A house is a haven for everything my we hold dear, not just for objects of nostalgia but for the life that we have built and continue to build and share together. It echoes of conversations, laughs, whispers, tears, and an overflow of love.
Before my mother-in-law comes over though (or anyone for that matter), I have to clean. I vacuum vigorously our dark wood tiled floors, agonizing over the small tufts of white dog fur that seem to forever evade the suction of the vacuum. I fluff and arrange the pillows on the sofas. I put everything in its place, moving like a whirlwind from one room to another and back again. Above all though, I have a thing for how my house smells. Our house was built in 1960, and sometimes the damp and dirt of years passed creep in through the old windows mingling with the scent of last night’s dinner wafting from the trashcan in the kitchen. I light candles: sweet, fresh, and bold fragranced candles.
I know I’m not alone in this tradition. It’s common practice to do our best to make our house look like the inspiration for a still life work of art when people come to visit. The video Company is Coming on YouTube has over four million views for a reason, though I solemnly swear I’m not that bad! (Check it out: Company is Coming)
But truly the best things about the places we live are the things that make it feel like home. Home is about comfort. Home is about feeling safe and feeling like you belong. It is a refuge from the outside world. It is a personal haven. It is where you can put on your PJs as soon as you walk in the door.
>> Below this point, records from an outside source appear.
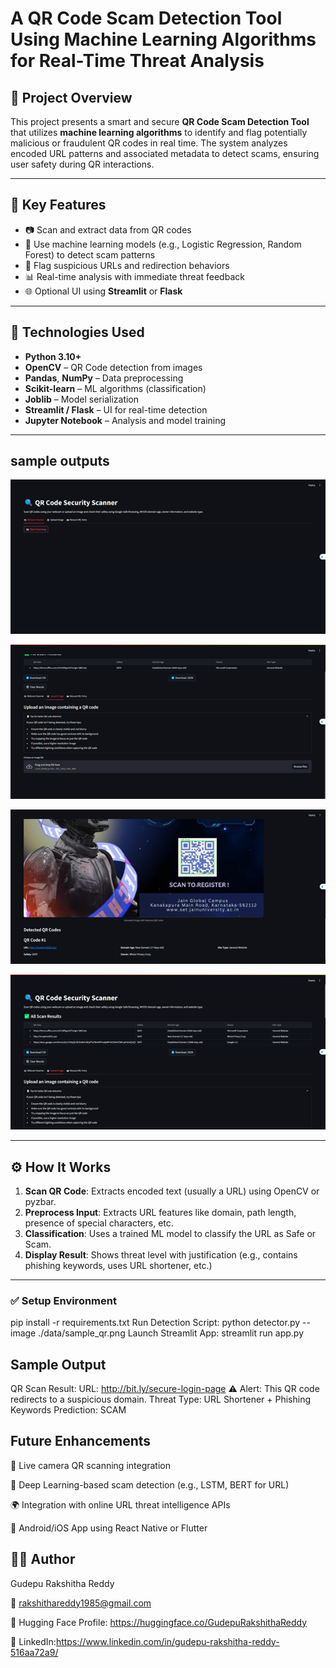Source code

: # A QR Code Scam Detection Tool Using Machine Learning Algorithms for Real-Time Threat Analysis

## 📌 Project Overview

This project presents a smart and secure **QR Code Scam Detection Tool** that utilizes **machine learning algorithms** to identify and flag potentially malicious or fraudulent QR codes in real time. The system analyzes encoded URL patterns and associated metadata to detect scams, ensuring user safety during QR interactions.

---

## 🚀 Key Features

- 📷 Scan and extract data from QR codes
- 🧠 Use machine learning models (e.g., Logistic Regression, Random Forest) to detect scam patterns
- 🔐 Flag suspicious URLs and redirection behaviors
- 📊 Real-time analysis with immediate threat feedback
- 🌐 Optional UI using **Streamlit** or **Flask**

---

## 🧠 Technologies Used

- **Python 3.10+**
- **OpenCV** – QR Code detection from images
- **Pandas**, **NumPy** – Data preprocessing
- **Scikit-learn** – ML algorithms (classification)
- **Joblib** – Model serialization
- **Streamlit / Flask** – UI for real-time detection
- **Jupyter Notebook** – Analysis and model training

---
## sample outputs

![image](https://github.com/GudepuRakshitha/A-QR-Code-Scam-Detection-Tool-Using-Machine-Learning-Algorithms-for-Real-Time-Threat-Analysis-/blob/19deba2d6b87f67c15b19702fe0cad9ba9225fd4/qr1.png)

![image](https://github.com/GudepuRakshitha/A-QR-Code-Scam-Detection-Tool-Using-Machine-Learning-Algorithms-for-Real-Time-Threat-Analysis-/blob/19deba2d6b87f67c15b19702fe0cad9ba9225fd4/qr2.png)

![image](https://github.com/GudepuRakshitha/A-QR-Code-Scam-Detection-Tool-Using-Machine-Learning-Algorithms-for-Real-Time-Threat-Analysis-/blob/19deba2d6b87f67c15b19702fe0cad9ba9225fd4/qr3.png)

![image](https://github.com/GudepuRakshitha/A-QR-Code-Scam-Detection-Tool-Using-Machine-Learning-Algorithms-for-Real-Time-Threat-Analysis-/blob/19deba2d6b87f67c15b19702fe0cad9ba9225fd4/qr4.png)

---

## ⚙️ How It Works

1. **Scan QR Code**: Extracts encoded text (usually a URL) using OpenCV or pyzbar.
2. **Preprocess Input**: Extracts URL features like domain, path length, presence of special characters, etc.
3. **Classification**: Uses a trained ML model to classify the URL as Safe or Scam.
4. **Display Result**: Shows threat level with justification (e.g., contains phishing keywords, uses URL shortener, etc.)

---

### ✅ Setup Environment

pip install -r requirements.txt
Run Detection Script: python detector.py --image ./data/sample_qr.png
Launch Streamlit App: streamlit run app.py

## Sample Output 
QR Scan Result:
URL: http://bit.ly/secure-login-page
⚠️ Alert: This QR code redirects to a suspicious domain.
Threat Type: URL Shortener + Phishing Keywords
Prediction: SCAM

## Future Enhancements
🔁 Live camera QR scanning integration

🧠 Deep Learning-based scam detection (e.g., LSTM, BERT for URL)

🌍 Integration with online URL threat intelligence APIs

📱 Android/iOS App using React Native or Flutter

## 👩‍💻 Author
Gudepu Rakshitha Reddy

📧 rakshithareddy1985@gmail.com

🔗 Hugging Face Profile: https://huggingface.co/GudepuRakshithaReddy

🔗 LinkedIn:https://www.linkedin.com/in/gudepu-rakshitha-reddy-516aa72a9/



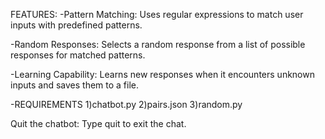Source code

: FEATURES:
-Pattern Matching: Uses regular expressions to match user inputs with predefined patterns.


-Random Responses: Selects a random response from a list of possible responses for matched patterns.

-Learning Capability: Learns new responses when it encounters unknown inputs and saves them to a file.

-REQUIREMENTS
1)chatbot.py
2)pairs.json
3)random.py


Quit the chatbot:
Type quit to exit the chat.
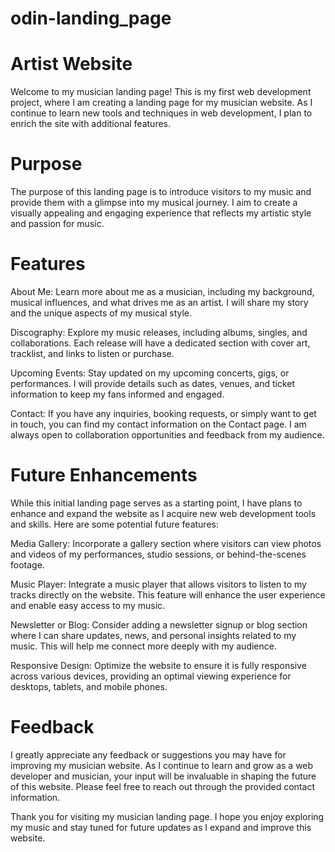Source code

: # odin-landing_page

# Artist Website
Welcome to my musician landing page! This is my first web development project, where I am creating a landing page for my musician website. As I continue to learn new tools and techniques in web development, I plan to enrich the site with additional features.

# Purpose
The purpose of this landing page is to introduce visitors to my music and provide them with a glimpse into my musical journey. I aim to create a visually appealing and engaging experience that reflects my artistic style and passion for music.

# Features
About Me: Learn more about me as a musician, including my background, musical influences, and what drives me as an artist. I will share my story and the unique aspects of my musical style.

Discography: Explore my music releases, including albums, singles, and collaborations. Each release will have a dedicated section with cover art, tracklist, and links to listen or purchase.

Upcoming Events: Stay updated on my upcoming concerts, gigs, or performances. I will provide details such as dates, venues, and ticket information to keep my fans informed and engaged.

Contact: If you have any inquiries, booking requests, or simply want to get in touch, you can find my contact information on the Contact page. I am always open to collaboration opportunities and feedback from my audience.

# Future Enhancements
While this initial landing page serves as a starting point, I have plans to enhance and expand the website as I acquire new web development tools and skills. Here are some potential future features:

Media Gallery: Incorporate a gallery section where visitors can view photos and videos of my performances, studio sessions, or behind-the-scenes footage.

Music Player: Integrate a music player that allows visitors to listen to my tracks directly on the website. This feature will enhance the user experience and enable easy access to my music.

Newsletter or Blog: Consider adding a newsletter signup or blog section where I can share updates, news, and personal insights related to my music. This will help me connect more deeply with my audience.

Responsive Design: Optimize the website to ensure it is fully responsive across various devices, providing an optimal viewing experience for desktops, tablets, and mobile phones.

# Feedback
I greatly appreciate any feedback or suggestions you may have for improving my musician website. As I continue to learn and grow as a web developer and musician, your input will be invaluable in shaping the future of this website. Please feel free to reach out through the provided contact information.

Thank you for visiting my musician landing page. I hope you enjoy exploring my music and stay tuned for future updates as I expand and improve this website.

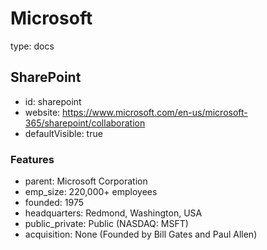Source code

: # Microsoft
type: docs

## SharePoint
- id: sharepoint
- website: https://www.microsoft.com/en-us/microsoft-365/sharepoint/collaboration
- defaultVisible: true

### Features
- parent: Microsoft Corporation
- emp_size: 220,000+ employees
- founded: 1975
- headquarters: Redmond, Washington, USA
- public_private: Public (NASDAQ: MSFT)
- acquisition: None (Founded by Bill Gates and Paul Allen)
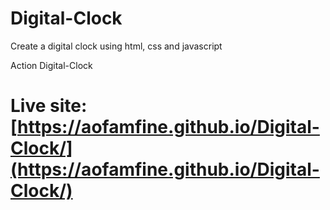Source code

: # Digital-Clock
Create a digital clock using html, css and javascript

Action Digital-Clock

# Live site: [https://aofamfine.github.io/Digital-Clock/](https://aofamfine.github.io/Digital-Clock/)

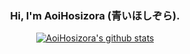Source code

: <h3 align="center">Hi, I'm AoiHosizora (青いほしぞら).</h3>

<p align="center">
  <a href="https://github.com/Aoi-hosizora">
    <img src="https://github-readme-stats.vercel.app/api?username=Aoi-hosizora&hide_border=true&show_icons=true" alt="AoiHosizora's github stats" />
  </a>
</p>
When K bought this house and asked me to move in with him, I said no. Twice. Eventually he used his magic to convince me, and we moved in together while the house was still under considerable renovation. Construction was unavoidably pushed back a month, so when we moved in, only half of the house had flooring. The movers unloaded all of our furniture and belongings in a cluster on one side of the house. For someone who thrives on organization, it was a stressful time, though I like to say it was good practice in facing challenges.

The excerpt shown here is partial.